Task goal:
Across all the entries, how many lines hold "XUTELI"? Answer with that number and nothing else.

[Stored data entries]
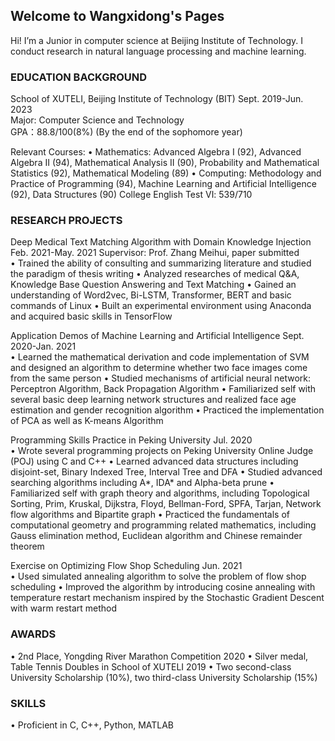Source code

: ## Welcome to Wangxidong's Pages

Hi! I’m a Junior in computer science at Beijing Institute of Technology. I conduct research in natural language processing and machine learning. 

### EDUCATION BACKGROUND
School of XUTELI, Beijing Institute of Technology (BIT)                       Sept. 2019-Jun. 2023                                  
Major: Computer Science and Technology   
GPA：88.8/100(8%) (By the end of the sophomore year)                                                                                                                           

Relevant Courses: 
•	Mathematics: Advanced Algebra I (92), Advanced Algebra II (94), Mathematical Analysis II (90), Probability and Mathematical Statistics (92), Mathematical Modeling (89)
•	Computing: Methodology and Practice of Programming (94), Machine Learning and Artificial Intelligence (92), Data Structures (90)
College English Test Ⅵ: 539/710

### RESEARCH PROJECTS
Deep Medical Text Matching Algorithm with Domain Knowledge Injection          Feb. 2021-May. 2021
Supervisor: Prof. Zhang Meihui, paper submitted                                
•	Trained the ability of consulting and summarizing literature and studied the paradigm of thesis writing
•	Analyzed researches of medical Q&A, Knowledge Base Question Answering and Text Matching
•	Gained an understanding of Word2vec, Bi-LSTM, Transformer, BERT and basic commands of Linux
•	Built an experimental environment using Anaconda and acquired basic skills in TensorFlow

Application Demos of Machine Learning and Artificial Intelligence             Sept. 2020-Jan. 2021                
•	Learned the mathematical derivation and code implementation of SVM and designed an algorithm to determine whether two face images come from the same person
•	Studied mechanisms of artificial neural network: Perceptron Algorithm, Back Propagation Algorithm
•	Familiarized self with several basic deep learning network structures and realized face age estimation and gender recognition algorithm
•	Practiced the implementation of PCA as well as K-means Algorithm

Programming Skills Practice in Peking University                              Jul. 2020                                 
•	Wrote several programming projects on Peking University Online Judge (POJ) using C and C++
•	Learned advanced data structures including disjoint-set, Binary Indexed Tree, Interval Tree and DFA
•	Studied advanced searching algorithms including A*, IDA* and Alpha-beta prune
•	Familiarized self with graph theory and algorithms, including Topological Sorting, Prim, Kruskal, Dijkstra, Floyd, Bellman-Ford, SPFA, Tarjan, Network flow algorithms and Bipartite graph
•	Practiced the fundamentals of computational geometry and programming related mathematics, including Gauss elimination method, Euclidean algorithm and Chinese remainder theorem

Exercise on Optimizing Flow Shop Scheduling                                   Jun. 2021                                                   
•	Used simulated annealing algorithm to solve the problem of flow shop scheduling
•	Improved the algorithm by introducing cosine annealing with temperature restart mechanism inspired by the Stochastic Gradient Descent with warm restart method


### AWARDS 

•	2nd Place, Yongding River Marathon Competition                                        2020
•	Silver medal, Table Tennis Doubles in School of XUTELI                                2019
•	Two second-class University Scholarship (10%), two third-class University Scholarship (15%)    

### SKILLS                                                                                                              
•	Proficient in C, C++, Python, MATLAB

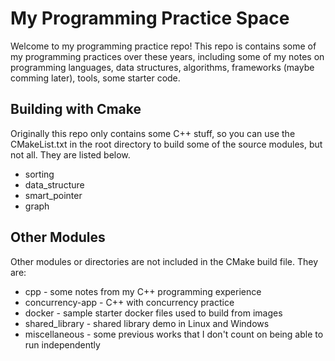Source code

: # My Programming Practice Space

Welcome to my programming practice repo!
This repo is contains some of my programming practices over these years, including some of my notes on programming languages, data structures, algorithms, frameworks (maybe comming later), tools, some starter code.

## Building with Cmake

Originally this repo only contains some C++ stuff, so you can use the CMakeList.txt in the root directory to build some of the source modules, but not all. They are listed below.

- sorting
- data_structure
- smart_pointer
- graph

## Other Modules

Other modules or directories are not included in the CMake build file. They are:

- cpp - some notes from my C++ programming experience
- concurrency-app - C++ with concurrency practice
- docker - sample starter docker files used to build from images
- shared_library - shared library demo in Linux and Windows
- miscellaneous - some previous works that I don't count on being able to run independently
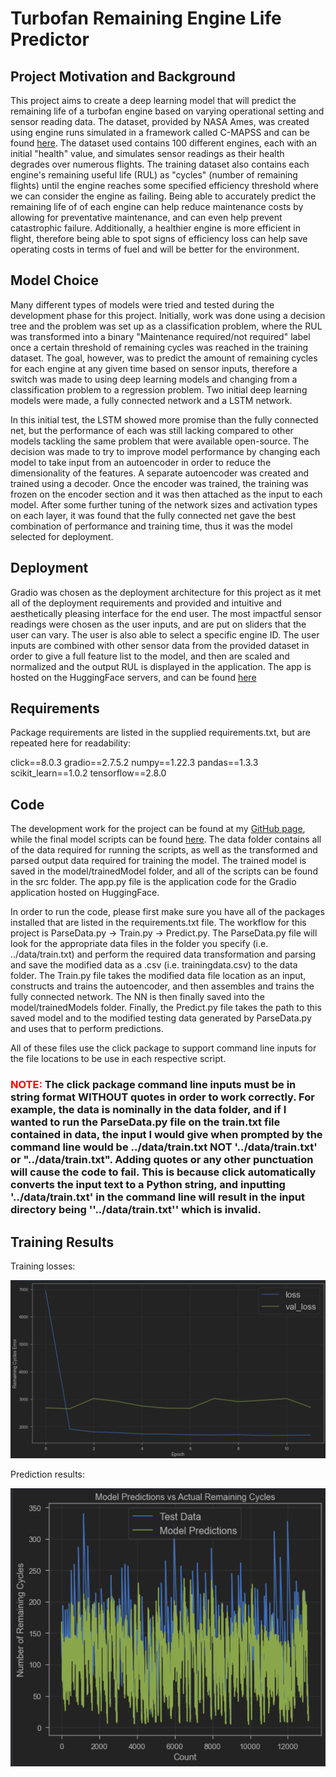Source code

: # Turbofan Remaining Engine Life Predictor
## Project Motivation and Background
This project aims to create a deep learning model that will predict the remaining life of a turbofan engine based on varying operational setting and sensor reading data. The dataset, provided by NASA Ames, was created using engine runs simulated in a framework called C-MAPSS and can be found [here](https://www.kaggle.com/datasets/behrad3d/nasa-cmaps). The dataset used contains 100 different engines, each with an initial "health" value, and simulates sensor readings as their health degrades over numerous flights. The training dataset also contains each engine's remaining useful life (RUL) as "cycles" (number of remaining flights) until the engine reaches some specified efficiency threshold where we can consider the engine as failing. Being able to accurately predict the remaining life of of each engine can help reduce maintenance costs by allowing for preventative maintenance, and can even help prevent catastrophic failure. Additionally, a healthier engine is more efficient in flight, therefore being able to spot signs of efficiency loss can help save operating costs in terms of fuel and will be better for the environment.

## Model Choice
Many different types of models were tried and tested during the development phase for this project. Initially, work was done using a decision tree and the problem was set up as a classification problem, where the RUL was transformed into a binary "Maintenance required/not required" label once a certain threshold of remaining cycles was reached in the training dataset. The goal, however, was to predict the amount of remaining cycles for each engine at any given time based on sensor inputs, therefore a switch was made to using deep learning models and changing from a classification problem to a regression problem. Two initial deep learning models were made, a fully connected network and a LSTM network. 

In this initial test, the LSTM showed more promise than the fully connected net, but the performance of each was still lacking compared to other models tackling the same problem that were available open-source. The decision was made to try to improve model performance by changing each model to take input from an autoencoder in order to reduce the dimensionality of the features. A separate autoencoder was created and trained using a decoder. Once the encoder was trained, the training was frozen on the encoder section and it was then attached as the input to each model. After some further tuning of the network sizes and activation types on each layer, it was found that the fully connected net gave the best combination of performance and training time, thus it was the model selected for deployment.

## Deployment
Gradio was chosen as the deployment architecture for this project as it met all of the deployment requirements and provided and intuitive and aesthetically pleasing interface for the end user. The most impactful sensor readings were chosen as the user inputs, and are put on sliders that the user can vary. The user is also able to select a specific engine ID. The user inputs are combined with other sensor data from the provided dataset in order to give a full feature list to the model, and then are scaled and normalized and the output RUL is displayed in the application. The app is hosted on the HuggingFace servers, and can be found [here](https://huggingface.co/spaces/ArashMehdipour/Turbofan_Remaining_Life_Predictor)

## Requirements
Package requirements are listed in the supplied requirements.txt, but are repeated here for readability:

click==8.0.3
gradio==2.7.5.2
numpy==1.22.3
pandas==1.3.3
scikit_learn==1.0.2
tensorflow==2.8.0

## Code
The development work for the project can be found at my [GitHub page](https://github.com/aMehdipour/Springboard-Capstone-Project), while the final model scripts can be found [here](https://github.com/aMehdipour/Springboard-Capstone-Project/tree/main/ProjectPythonScripts). The data folder contains all of the data required for running the scripts, as well as the transformed and parsed output data required for training the model. The trained model is saved in the model/trainedModel folder, and all of the scripts can be found in the src folder. The app.py file is the application code for the Gradio application hosted on HuggingFace.

In order to run the code, please first make sure you have all of the packages installed that are listed in the requirements.txt file. The workflow for this project is ParseData.py -> Train.py -> Predict.py. The ParseData.py file will look for the appropriate data files in the folder you specify (i.e. ../data/train.txt) and perform the required data transformation and parsing and save the modified data as a .csv (i.e. trainingdata.csv) to the data folder. The Train.py file takes the modified data file location as an input, constructs and trains the autoencoder, and then assembles and trains the fully connected network. The NN is then finally saved into the model/trainedModels folder. Finally, the Predict.py file takes the path to this saved model and to the modified testing data generated by ParseData.py and uses that to perform predictions.

All of these files use the click package to support command line inputs for the file locations to be use in each respective script. 

### <span style="color:red">**NOTE**: </span> The click package command line inputs must be in string format **WITHOUT** quotes in order to work correctly. For example, the data is nominally in the data folder, and if I wanted to run the ParseData.py file on the train.txt file contained in data, the input I would give when prompted by the command line would be ../data/train.txt **NOT** '../data/train.txt' or "../data/train.txt". Adding quotes or any other punctuation will cause the code to fail. This is because click automatically converts the input text to a Python string, and inputting '../data/train.txt' in the command line will result in the input directory being  ''../data/train.txt'' which is invalid.

## Training Results

Training losses:

![](https://github.com/aMehdipour/Springboard-Capstone-Project/blob/main/training_loss.PNG)


Prediction results:

![](https://github.com/aMehdipour/Springboard-Capstone-Project/blob/main/predictions.PNG)
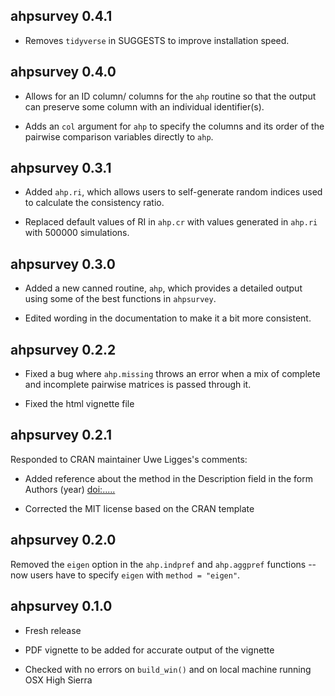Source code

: ## ahpsurvey 0.4.1

* Removes `tidyverse` in SUGGESTS to improve installation speed.

## ahpsurvey 0.4.0

* Allows for an ID column/ columns for the `ahp` routine so that the output can preserve some column with an individual identifier(s).

* Adds an `col` argument for `ahp` to specify the columns and its order of the pairwise comparison variables directly to `ahp`.

## ahpsurvey 0.3.1

* Added `ahp.ri`, which allows users to self-generate random indices used to calculate the consistency ratio.

* Replaced default values of RI in `ahp.cr` with values generated in `ahp.ri` with 500000 simulations.

## ahpsurvey 0.3.0

* Added a new canned routine, `ahp`, which provides a detailed output using some of the best functions in `ahpsurvey`.

* Edited wording in the documentation to make it a bit more consistent.

## ahpsurvey 0.2.2

* Fixed a bug where `ahp.missing` throws an error when a mix of complete and incomplete pairwise matrices is passed through it.

* Fixed the html vignette file

## ahpsurvey 0.2.1

Responded to CRAN maintainer Uwe Ligges's comments:

* Added reference about the method in the Description field in the form Authors (year) <doi:.....>

* Corrected the MIT license based on the CRAN template

## ahpsurvey 0.2.0

Removed the `eigen` option in the `ahp.indpref` and `ahp.aggpref` functions -- now users have to specify `eigen` with `method = "eigen"`.


## ahpsurvey 0.1.0

* Fresh release

* PDF vignette to be added for accurate output of the vignette

* Checked with no errors on `build_win()` and on local machine running OSX High Sierra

Task response:
2